What determines the cryptocurrency rate

Published: 21 ноября 2022
3 min

Cryptocurrency Pairs

We are accustomed that the value of world currencies is not constant and fluctuates every minute. The market of digital assets is no exception. All cryptocurrencies trade against the dollar, for example, the pair BTC/USD or ETH/USD, but you can also meet cross-pairs: BTC/ETH, BTC/ETC.  

For convenience, cryptocurrencies are most often traded not against the fiat dollar, but against USDT steablecoin, the value of which is tied to the value of the US currency.

What determines the cryptocurrency rate What determines the cryptocurrency rate

Fundamental Factors of Impact

The exchange rate is shaped by two fundamental components: supply and demand.  


If it is publicly announced that a new low-liquid cryptocurrency will be accepted in all countries, there is a demand for it, many investors want to buy and store it, as it is fashionable and profitable. The increase in demand causes the price of coin to rise relative to the underlying asset. As demand declines, the price of the coin starts to fall, as sellers will agree on a smaller amount to get rid of unpopular currency.  


The second fundamental factor influencing the course is supply. If the supply of an asset in the market declines, because of the burning of some tokens or withdrawing to cold wallets, you can expect the exchange rate to rise as the number of buyers does not change and the number of coins in circulation decreases. Conversely, the exchange has announced a tenfold increase in the volume of currency trading, then the price will fall, for the same reasons.  

Mining benefit

But course formation is not straightforward. The price of cryptocurrency is affected by the cost of its production, this is the price of equipment for mining and the tariff for electricity.  

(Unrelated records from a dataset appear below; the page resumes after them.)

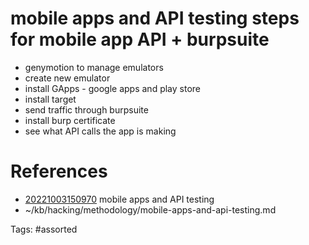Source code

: # mobile apps and API testing steps for mobile app API + burpsuite
- genymotion to manage emulators
- create new emulator
- install GApps - google apps and play store
- install target
- send traffic through burpsuite
- install burp certificate
- see what API calls the app is making

# References
- [20221003150970](/zet/20221003150970/README.md) mobile apps and API testing
- ~/kb/hacking/methodology/mobile-apps-and-api-testing.md

Tags:
    #assorted
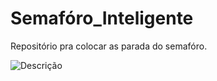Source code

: # Semafóro_Inteligente
Repositório pra colocar as parada do semafóro.

![Descrição](file:///C:/Users/Matheus/Downloads/Sem%C3%A1foro%20Inteligente.png)


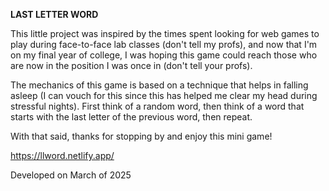 **LAST LETTER WORD**

This little project was inspired by the times spent looking for web games to play during face-to-face lab classes (don't tell my profs), and now that I'm on my final year of college, I was hoping this game could reach those who are now in the position I was once in (don't tell your profs). 

The mechanics of this game is based on a technique that helps in falling asleep (I can vouch for this since this has helped me clear my head during stressful nights). First think of a random word, then think of a word that starts with the last letter of the previous word, then repeat.

With that said, thanks for stopping by and enjoy this mini game!

https://llword.netlify.app/

Developed on March of 2025
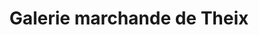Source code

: ---
title: "Galerie marchande de Theix"
url: /theix/galerie-marchande-de-theix/
shop: Einkaufszentrum
---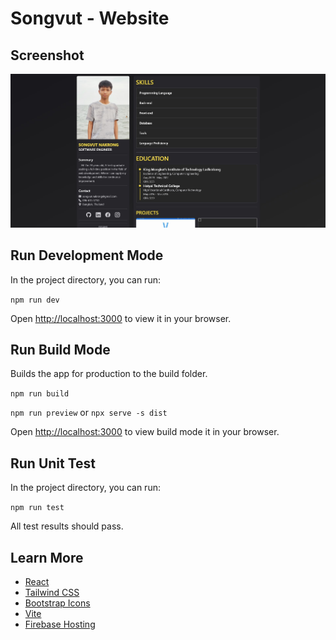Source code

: # Songvut - Website

## Screenshot

![screenshot-1](document/screenshot-1.jpg)

## Run Development Mode

In the project directory, you can run:

`npm run dev`

Open [http://localhost:3000](http://localhost:3000) to view it in your browser.

## Run Build Mode

Builds the app for production to the build folder.

`npm run build`

`npm run preview` or `npx serve -s dist`

Open [http://localhost:3000](http://localhost:3000) to view build mode it in your browser.

## Run Unit Test

In the project directory, you can run:

`npm run test`

All test results should pass.


## Learn More

- [React](https://reactjs.org/)
- [Tailwind CSS](https://tailwindcss.com/)
- [Bootstrap Icons](https://icons.getbootstrap.com/)
- [Vite](https://vitejs.dev/)
- [Firebase Hosting](https://firebase.google.com/docs/hosting)
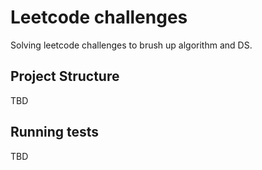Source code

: # Leetcode challenges

Solving leetcode challenges to brush up algorithm and DS.

## Project Structure
 TBD
## Running tests
 TBD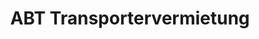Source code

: ---
title: "ABT Transportervermietung"
url: /filderstadt/abt-transportervermietung/
shop: Mieten
---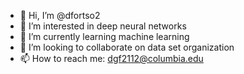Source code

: - 👋 Hi, I’m @dfortso2
- 👀 I’m interested in deep neural networks
- 🌱 I’m currently learning machine learning
- 💞️ I’m looking to collaborate on data set organization 
- 📫 How to reach me: dgf2112@columbia.edu

<!---
dfortso2/dfortso2 is a ✨ special ✨ repository because its `README.md` (this file) appears on your GitHub profile.
You can click the Preview link to take a look at your changes.
--->
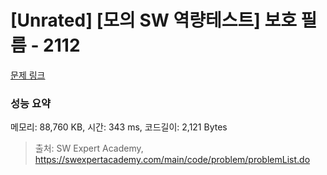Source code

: # [Unrated] [모의 SW 역량테스트] 보호 필름 - 2112 

[문제 링크](https://swexpertacademy.com/main/code/problem/problemDetail.do?contestProbId=AV5V1SYKAaUDFAWu) 

### 성능 요약

메모리: 88,760 KB, 시간: 343 ms, 코드길이: 2,121 Bytes



> 출처: SW Expert Academy, https://swexpertacademy.com/main/code/problem/problemList.do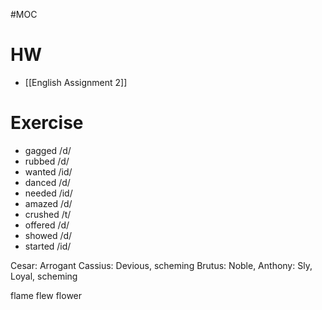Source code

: #MOC
# HW
- [[English Assignment 2]]


# Exercise

- gagged /d/
- rubbed /d/
- wanted /id/
- danced /d/
- needed /id/
- amazed /d/
- crushed /t/
- offered /d/
- showed /d/
- started /id/


Cesar: Arrogant
Cassius: Devious, scheming 
Brutus: Noble, 
Anthony: Sly, Loyal, scheming 



flame
flew
flower
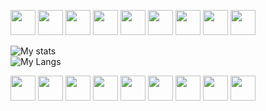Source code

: <img src="https://media1.tenor.com/images/7384e60dbf924768d36a97579978de7e/tenor.gif?itemid=15517035" width=40> <img src="https://media1.tenor.com/images/7384e60dbf924768d36a97579978de7e/tenor.gif?itemid=15517035" width=40> <img src="https://media1.tenor.com/images/7384e60dbf924768d36a97579978de7e/tenor.gif?itemid=15517035" width=40> <img src="https://media1.tenor.com/images/7384e60dbf924768d36a97579978de7e/tenor.gif?itemid=15517035" width=40> <img src="https://media1.tenor.com/images/7384e60dbf924768d36a97579978de7e/tenor.gif?itemid=15517035" width=40> <img src="https://media1.tenor.com/images/7384e60dbf924768d36a97579978de7e/tenor.gif?itemid=15517035" width=40> <img src="https://media1.tenor.com/images/7384e60dbf924768d36a97579978de7e/tenor.gif?itemid=15517035" width=40> <img src="https://media1.tenor.com/images/7384e60dbf924768d36a97579978de7e/tenor.gif?itemid=15517035" width=40> <img src="https://media1.tenor.com/images/7384e60dbf924768d36a97579978de7e/tenor.gif?itemid=15517035" width=40> 

![My stats](https://github-readme-stats.vercel.app/api?username=Epsilonbolee0&show_icons=true&theme=react&count_private=true)
<br>
![My Langs](https://github-readme-stats.vercel.app/api/top-langs/?username=Epsilonbolee0&langs_count=6&theme=react)

<img src="https://media1.tenor.com/images/7384e60dbf924768d36a97579978de7e/tenor.gif?itemid=15517035" width=40> <img src="https://media1.tenor.com/images/7384e60dbf924768d36a97579978de7e/tenor.gif?itemid=15517035" width=40> <img src="https://media1.tenor.com/images/7384e60dbf924768d36a97579978de7e/tenor.gif?itemid=15517035" width=40> <img src="https://media1.tenor.com/images/7384e60dbf924768d36a97579978de7e/tenor.gif?itemid=15517035" width=40> <img src="https://media1.tenor.com/images/7384e60dbf924768d36a97579978de7e/tenor.gif?itemid=15517035" width=40> <img src="https://media1.tenor.com/images/7384e60dbf924768d36a97579978de7e/tenor.gif?itemid=15517035" width=40> <img src="https://media1.tenor.com/images/7384e60dbf924768d36a97579978de7e/tenor.gif?itemid=15517035" width=40> <img src="https://media1.tenor.com/images/7384e60dbf924768d36a97579978de7e/tenor.gif?itemid=15517035" width=40> <img src="https://media1.tenor.com/images/7384e60dbf924768d36a97579978de7e/tenor.gif?itemid=15517035" width=40>
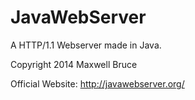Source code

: JavaWebServer
=============

A HTTP/1.1 Webserver made in Java.

Copyright 2014 Maxwell Bruce

Official Website: http://javawebserver.org/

Impact of stock assets on cryptocurrencies

Recently, the crypto market has been heavily influenced by the stock market. This is because digital assets hold investment funds in their accounts. Funds have rules of engagement that require them to sell or buy an asset at a specific event. If this event occurs, the funds start selling all high-risk assets: stocks, bonds, or cryptocurrencies. Therefore, when the stock markets fall, cryptocurrencies also fall. Digital assets are the first to fall and the first to start growth when the trend changes.

How Geopolitics Affects Cryptocurrencies

Digital money is affected by geopolitical events. A few years ago, the ban on mining in China hit the market, as half of the miners were in Asia. The restriction of cryptocurrencies in a country with a large and wealthy population can cause the outflow of citizens' funds from cryptocurrency exchanges and cause an avalanche-like fall of the entire market.

The role of social networks in the world of cryptocurrencies

Lately, the influence on currency rates is gaining popularity via media. Via posts in Twitter or Telegram. Elon Musk contributed to the growth of the Dogecoin meme token through his social network posts.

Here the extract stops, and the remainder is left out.